- **Exercise requirements**
Return the data. Every word must match.

- **Exercise input**
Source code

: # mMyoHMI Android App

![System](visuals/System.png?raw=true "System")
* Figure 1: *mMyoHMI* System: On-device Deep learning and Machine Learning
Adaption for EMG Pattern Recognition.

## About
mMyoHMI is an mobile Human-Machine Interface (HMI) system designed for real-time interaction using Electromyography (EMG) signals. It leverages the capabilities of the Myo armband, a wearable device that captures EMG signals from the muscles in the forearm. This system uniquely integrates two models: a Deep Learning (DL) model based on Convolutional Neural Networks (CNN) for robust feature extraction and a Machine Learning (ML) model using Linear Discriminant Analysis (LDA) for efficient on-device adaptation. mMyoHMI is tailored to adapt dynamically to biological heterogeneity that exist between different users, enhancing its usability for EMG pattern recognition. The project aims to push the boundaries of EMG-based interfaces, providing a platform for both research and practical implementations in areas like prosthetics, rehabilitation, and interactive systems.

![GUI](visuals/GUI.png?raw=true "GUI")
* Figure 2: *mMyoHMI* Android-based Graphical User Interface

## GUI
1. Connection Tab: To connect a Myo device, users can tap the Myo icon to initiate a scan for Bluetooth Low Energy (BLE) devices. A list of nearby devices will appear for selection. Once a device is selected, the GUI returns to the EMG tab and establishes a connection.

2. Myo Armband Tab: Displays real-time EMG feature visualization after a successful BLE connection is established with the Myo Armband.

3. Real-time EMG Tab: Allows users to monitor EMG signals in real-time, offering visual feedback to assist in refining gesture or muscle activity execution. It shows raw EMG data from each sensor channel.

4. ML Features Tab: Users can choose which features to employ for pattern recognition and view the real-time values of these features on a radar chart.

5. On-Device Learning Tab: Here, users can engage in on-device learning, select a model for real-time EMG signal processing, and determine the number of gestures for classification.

- **Task result**
Source code

: # mMyoHMI Android App

![System](visuals/System.png?raw=true "System")
* Figure 1: *mMyoHMI* System: On-device Deep learning and Machine Learning
Adaption for EMG Pattern Recognition.

## About
mMyoHMI is an mobile Human-Machine Interface (HMI) system designed for real-time interaction using Electromyography (EMG) signals. It leverages the capabilities of the Myo armband, a wearable device that captures EMG signals from the muscles in the forearm. This system uniquely integrates two models: a Deep Learning (DL) model based on Convolutional Neural Networks (CNN) for robust feature extraction and a Machine Learning (ML) model using Linear Discriminant Analysis (LDA) for efficient on-device adaptation. mMyoHMI is tailored to adapt dynamically to biological heterogeneity that exist between different users, enhancing its usability for EMG pattern recognition. The project aims to push the boundaries of EMG-based interfaces, providing a platform for both research and practical implementations in areas like prosthetics, rehabilitation, and interactive systems.

![GUI](visuals/GUI.png?raw=true "GUI")
* Figure 2: *mMyoHMI* Android-based Graphical User Interface

## GUI
1. Connection Tab: To connect a Myo device, users can tap the Myo icon to initiate a scan for Bluetooth Low Energy (BLE) devices. A list of nearby devices will appear for selection. Once a device is selected, the GUI returns to the EMG tab and establishes a connection.

2. Myo Armband Tab: Displays real-time EMG feature visualization after a successful BLE connection is established with the Myo Armband.

3. Real-time EMG Tab: Allows users to monitor EMG signals in real-time, offering visual feedback to assist in refining gesture or muscle activity execution. It shows raw EMG data from each sensor channel.

4. ML Features Tab: Users can choose which features to employ for pattern recognition and view the real-time values of these features on a radar chart.

5. On-Device Learning Tab: Here, users can engage in on-device learning, select a model for real-time EMG signal processing, and determine the number of gestures for classification.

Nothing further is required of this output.